Fortuna crítica: Carlos Augusto Viana

Giselda Medeiros: um emaranhado de mitos

in Diário do Nordeste, Suplemento Cultura.
5.01.2003


 

A partir de narrativas curtas, oriundas de um cotidiano transfigurado, a obra ´Sob Eros e Thanatos´ constrói um universo intrigante, habitado por personagens simples, mas que, subitamente, são iluminadas pela presença do insólito, do imponderável.

O homem é sempre fascinado pelo mito, sendo este, freqüentemente, instrumento da leitura tanto do ser, instituição individual, quanto do mundo, tenda da coletividade. Fernando Pessoa apreendeu, em poesia, o sumo ambíguo do mito: ´o nada que é tudo´. Polissêmico, polifônico, é, ao mesmo tempo, o falso e o verdadeiro, o horizontal e a verticalidade; palmilha, desse modo, a linha fronteiriça entre o real e o imaginário; entrelaça, assim, os filamentos do cotidiano banal e os das obscuras cavernas do inconsciente; por tudo isso, materializa o inefável, impondo-nos a verdade da criação.

A leitura de Sob Eros e thanatos, de Giselda Medeiros, (RBS Gráfica e Editora, 131 páginas) lança-nos em meio a um labirinto de mitos. Sua escritura capta os sinais singulares da vida cotidiana tão-somente para transfigurá-los; por conta disso, a descrição do que configura o espaço - flora, fauna, arquitetura - são simplesmente veredas a conduzir o leitor por caminhos tortuosos:

´Aquele ambiente me era inteiramente familiar; embora o visse pela primeira vez. A paisagem, gostosamente doce, mas paradoxalmente acre, me evocava mil sensações. A casa-grande, no alto do terreno, parecia falar-me uma linguagem longínqua, adormecida como a vegetação que me fitava indiferente. Era uma quietude assustadora.
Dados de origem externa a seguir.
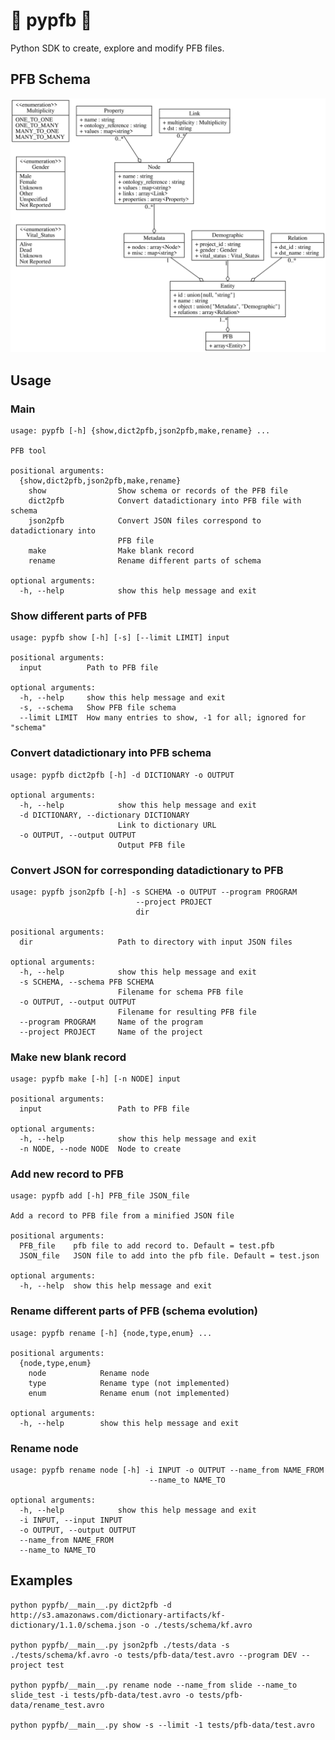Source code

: # :construction: pypfb :construction:

Python SDK to create, explore and modify PFB files.

## PFB Schema

[![metadata][1]][1]

## Usage

### Main

    usage: pypfb [-h] {show,dict2pfb,json2pfb,make,rename} ...
    
    PFB tool
    
    positional arguments:
      {show,dict2pfb,json2pfb,make,rename}
        show                Show schema or records of the PFB file
        dict2pfb            Convert datadictionary into PFB file with schema
        json2pfb            Convert JSON files correspond to datadictionary into
                            PFB file
        make                Make blank record
        rename              Rename different parts of schema
    
    optional arguments:
      -h, --help            show this help message and exit

### Show different parts of PFB

    usage: pypfb show [-h] [-s] [--limit LIMIT] input
    
    positional arguments:
      input          Path to PFB file
    
    optional arguments:
      -h, --help     show this help message and exit
      -s, --schema   Show PFB file schema
      --limit LIMIT  How many entries to show, -1 for all; ignored for "schema"

### Convert datadictionary into PFB schema

    usage: pypfb dict2pfb [-h] -d DICTIONARY -o OUTPUT
    
    optional arguments:
      -h, --help            show this help message and exit
      -d DICTIONARY, --dictionary DICTIONARY
                            Link to dictionary URL
      -o OUTPUT, --output OUTPUT
                            Output PFB file

### Convert JSON for corresponding datadictionary to PFB

    usage: pypfb json2pfb [-h] -s SCHEMA -o OUTPUT --program PROGRAM
                                --project PROJECT
                                dir
    
    positional arguments:
      dir                   Path to directory with input JSON files
    
    optional arguments:
      -h, --help            show this help message and exit
      -s SCHEMA, --schema PFB SCHEMA
                            Filename for schema PFB file
      -o OUTPUT, --output OUTPUT
                            Filename for resulting PFB file
      --program PROGRAM     Name of the program
      --project PROJECT     Name of the project

### Make new blank record

    usage: pypfb make [-h] [-n NODE] input
    
    positional arguments:
      input                 Path to PFB file
    
    optional arguments:
      -h, --help            show this help message and exit
      -n NODE, --node NODE  Node to create

### Add new record to PFB

    usage: pypfb add [-h] PFB_file JSON_file
    
    Add a record to PFB file from a minified JSON file
    
    positional arguments:
      PFB_file    pfb file to add record to. Default = test.pfb
      JSON_file   JSON file to add into the pfb file. Default = test.json
    
    optional arguments:
      -h, --help  show this help message and exit

### Rename different parts of PFB (schema evolution)

    usage: pypfb rename [-h] {node,type,enum} ...
    
    positional arguments:
      {node,type,enum}
        node            Rename node
        type            Rename type (not implemented)
        enum            Rename enum (not implemented)
    
    optional arguments:
      -h, --help        show this help message and exit

### Rename node

    usage: pypfb rename node [-h] -i INPUT -o OUTPUT --name_from NAME_FROM
                                   --name_to NAME_TO
    
    optional arguments:
      -h, --help            show this help message and exit
      -i INPUT, --input INPUT
      -o OUTPUT, --output OUTPUT
      --name_from NAME_FROM
      --name_to NAME_TO

## Examples

    python pypfb/__main__.py dict2pfb -d http://s3.amazonaws.com/dictionary-artifacts/kf-dictionary/1.1.0/schema.json -o ./tests/schema/kf.avro
    
    python pypfb/__main__.py json2pfb ./tests/data -s ./tests/schema/kf.avro -o tests/pfb-data/test.avro --program DEV --project test

    python pypfb/__main__.py rename node --name_from slide --name_to slide_test -i tests/pfb-data/test.avro -o tests/pfb-data/rename_test.avro
    
    python pypfb/__main__.py show -s --limit -1 tests/pfb-data/test.avro 


  [1]: ./doc/metadata.svg
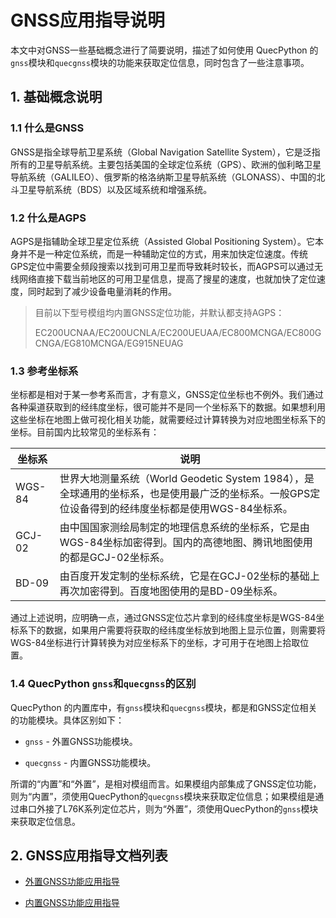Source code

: # GNSS应用指导说明

本文中对GNSS一些基础概念进行了简要说明，描述了如何使用 QuecPython 的`gnss`模块和`quecgnss`模块的功能来获取定位信息，同时包含了一些注意事项。



## 1. 基础概念说明

### 1.1 什么是GNSS

GNSS是指全球导航卫星系统（Global Navigation Satellite System），它是泛指所有的卫星导航系统。主要包括美国的全球定位系统（GPS）、欧洲的伽利略卫星导航系统（GALILEO）、俄罗斯的格洛纳斯卫星导航系统（GLONASS）、中国的北斗卫星导航系统（BDS）以及区域系统和增强系统。



### 1.2 什么是AGPS

AGPS是指辅助全球卫星定位系统（Assisted Global Positioning System）。它本身并不是一种定位系统，而是一种辅助定位的方式，用来加快定位速度。传统GPS定位中需要全频段搜索以找到可用卫星而导致耗时较长，而AGPS可以通过无线网络直接下载当前地区的可用卫星信息，提高了搜星的速度，也就加快了定位速度，同时起到了减少设备电量消耗的作用。



> 目前以下型号模组均内置GNSS定位功能，并默认都支持AGPS：
>
> EC200UCNAA/EC200UCNLA/EC200UEUAA/EC800MCNGA/EC800GCNGA/EG810MCNGA/EG915NEUAG



### 1.3 参考坐标系

坐标都是相对于某一参考系而言，才有意义，GNSS定位坐标也不例外。我们通过各种渠道获取到的经纬度坐标，很可能并不是同一个坐标系下的数据。如果想利用这些坐标在地图上做可视化相关功能，就需要经过计算转换为对应地图坐标系下的坐标。目前国内比较常见的坐标系有：

| 坐标系 | 说明                                                         |
| ------ | ------------------------------------------------------------ |
| WGS-84 | 世界大地测量系统（World Geodetic System 1984），是全球通用的坐标系，也是使用最广泛的坐标系。一般GPS定位设备得到的经纬度坐标都是使用WGS-84坐标系。 |
| GCJ-02 | 由中国国家测绘局制定的地理信息系统的坐标系，它是由WGS-84坐标加密得到。国内的高德地图、腾讯地图使用的都是GCJ-02坐标系。 |
| BD-09  | 由百度开发定制的坐标系统，它是在GCJ-02坐标的基础上再次加密得到。百度地图使用的是BD-09坐标系。 |

通过上述说明，应明确一点，通过GNSS定位芯片拿到的经纬度坐标是WGS-84坐标系下的数据，如果用户需要将获取的经纬度坐标放到地图上显示位置，则需要将WGS-84坐标进行计算转换为对应坐标系下的坐标，才可用于在地图上拾取位置。



### 1.4 QuecPython `gnss`和`quecgnss`的区别

QuecPython 的内置库中，有`gnss`模块和`quecgnss`模块，都是和GNSS定位相关的功能模块。具体区别如下：

* `gnss` - 外置GNSS功能模块。

* `quecgnss` - 内置GNSS功能模块。

所谓的“内置”和“外置”，是相对模组而言。如果模组内部集成了GNSS定位功能，则为“内置”，须使用QuecPython的`quecgnss`模块来获取定位信息；如果模组是通过串口外接了L76K系列定位芯片，则为“外置”，须使用QuecPython的`gnss`模块来获取定位信息。



## 2. GNSS应用指导文档列表

* [外置GNSS功能应用指导](./gnss.md)

* [内置GNSS功能应用指导](./quecgnss.md)


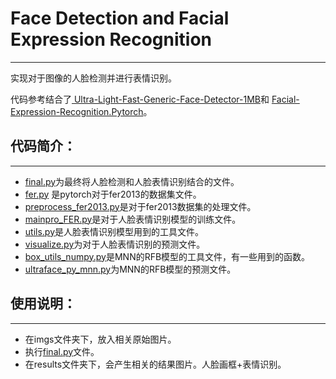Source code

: # Face Detection and Facial Expression Recognition

***

实现对于图像的人脸检测并进行表情识别。

代码参考结合了[ Ultra-Light-Fast-Generic-Face-Detector-1MB](https://github.com/Linzaer/Ultra-Light-Fast-Generic-Face-Detector-1MB)和 [Facial-Expression-Recognition.Pytorch](https://github.com/WuJie1010/Facial-Expression-Recognition.Pytorch)。

## 代码简介：

***

- [final.py](./final.py)为最终将人脸检测和人脸表情识别结合的文件。
- [fer.py](./fer.py) 是pytorch对于fer2013的数据集文件。
- [preprocess_fer2013.py](preprocess_fer2013.py)是对于fer2013数据集的处理文件。
- [mainpro_FER.py](mainpro_FER.py)是对于人脸表情识别模型的训练文件。
- [utils.py](utils.py)是人脸表情识别模型用到的工具文件。
- [visualize.py](visualize.py)为对于人脸表情识别的预测文件。
- [box_utils_numpy.py](box_utils_numpy.py)是MNN的RFB模型的工具文件，有一些用到的函数。
- [ultraface_py_mnn.py](ultraface_py_mnn.py)为MNN的RFB模型的预测文件。

## 使用说明：

***

- 在imgs文件夹下，放入相关原始图片。
- 执行[final.py](final.py)文件。
- 在results文件夹下，会产生相关的结果图片。人脸画框+表情识别。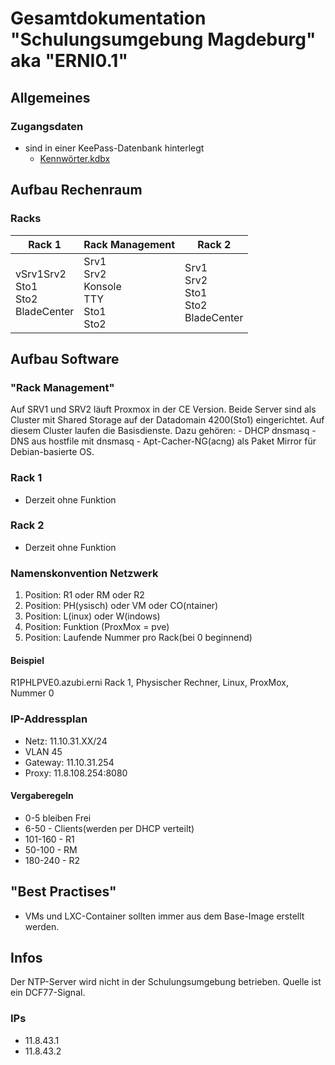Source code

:# Gesamtdokumentation "Schulungsumgebung Magdeburg" aka "ERNI0.1"

## Allgemeines
### Zugangsdaten
* sind in einer KeePass-Datenbank hinterlegt
    * [Kennwörter.kdbx](./Zugangsdaten/Kennwörter.kdbx)

## Aufbau Rechenraum
### Racks
| Rack 1                                   	| Rack Management                                	| Rack 2                                      	|
|------------------------------------------	|------------------------------------------------	|---------------------------------------------	|
| vSrv1Srv2<br>Sto1<br>Sto2<br>BladeCenter 	| Srv1<br>Srv2<br>Konsole<br>TTY<br>Sto1<br>Sto2 	| Srv1<br>Srv2<br>Sto1<br>Sto2<br>BladeCenter 	|


## Aufbau Software
### "Rack Management"
Auf SRV1 und SRV2 läuft Proxmox in der CE Version.
Beide Server sind als Cluster mit Shared Storage auf der Datadomain 4200(Sto1) eingerichtet.
Auf diesem Cluster laufen die Basisdienste.
Dazu gehören:
	- DHCP dnsmasq
	- DNS aus hostfile mit dnsmasq
	- Apt-Cacher-NG(acng) als Paket Mirror für Debian-basierte OS.

### Rack 1
- Derzeit ohne Funktion

### Rack 2
- Derzeit ohne Funktion

### Namenskonvention Netzwerk
1. Position: R1 oder RM oder R2
2. Position: PH(ysisch) oder VM  oder CO(ntainer)
3. Position: L(inux) oder W(indows)
4. Position: Funktion (ProxMox = pve)
5. Position: Laufende Nummer pro Rack(bei 0 beginnend)
#### Beispiel
R1PHLPVE0.azubi.erni
Rack 1, Physischer Rechner, Linux, ProxMox, Nummer 0

### IP-Addressplan
* Netz: 11.10.31.XX/24
* VLAN 45
* Gateway: 11.10.31.254
* Proxy: 11.8.108.254:8080
#### Vergaberegeln
* 0-5 bleiben Frei
* 6-50 - Clients(werden per DHCP verteilt)
* 101-160 - R1
* 50-100 - RM
* 180-240 - R2

## "Best Practises"
- VMs und LXC-Container sollten immer aus dem Base-Image erstellt werden.

## Infos
Der NTP-Server wird nicht in der Schulungsumgebung betrieben.
Quelle ist ein DCF77-Signal.
### IPs
  * 11.8.43.1
  * 11.8.43.2
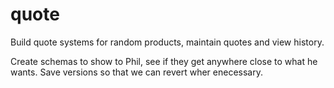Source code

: # quote
Build quote systems for random products, maintain quotes and view history.

Create schemas to show to Phil, see if they get anywhere close to what he wants.  Save versions so that we can revert wher enecessary.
No entanto, de ímpeto, um pensamento tomou-se aflitivamente. A lagoa. A lagoa! Corri...´ (´A lagoa´) (p. 26).
 

Se há uma flutuação entre o engano e a verdade, é porque narrar, a partir do real, não é transcrever verdades em novas verdades, ou mesmo em mentiras. O papel do ficcionista consiste em penetrar em instâncias nas quais a realidade e a imaginação se interpenetram. A coleta de elementos de uma cena real é transgressora deste mesmo real, pois os reveste de contornos difusos do imaginário:

´Chegaram. Dentro da casa, tudo arrumado, limpinho, como se estivesse à espera de visitas. Duas redes estendidas no alpendre, convidativamente. Deitaram-se e, enquanto esperavam os donos da casa, esqueceram-se de que ´o agora é uma partícula invisível do tempo, encravada entre o passado e o presente´. Dormiram um tempo que não poderia ser contado nem medido por fórmulas humanas.´ (´A pousada´) (p. 10).
 

Giselda Medeiros, ao escolher para título de seu livro de contos, Sob Eros e Thanatos, aponta, antes de tudo, uma inter-relação entre a estrutura de suas narrativas e as tragédias clássicas: suas personagens estarão entregues às jornadas dos heróis mitológicos e a ritos de iniciação; entretanto, em vez do pó das estradas ou das espumas revoltas de mares ou rios, pisarão veredas anímicas, em viagens que as levarão a revelações, a partir das quais terão reavaliada a existência e racionalizada a sua condição humana e social.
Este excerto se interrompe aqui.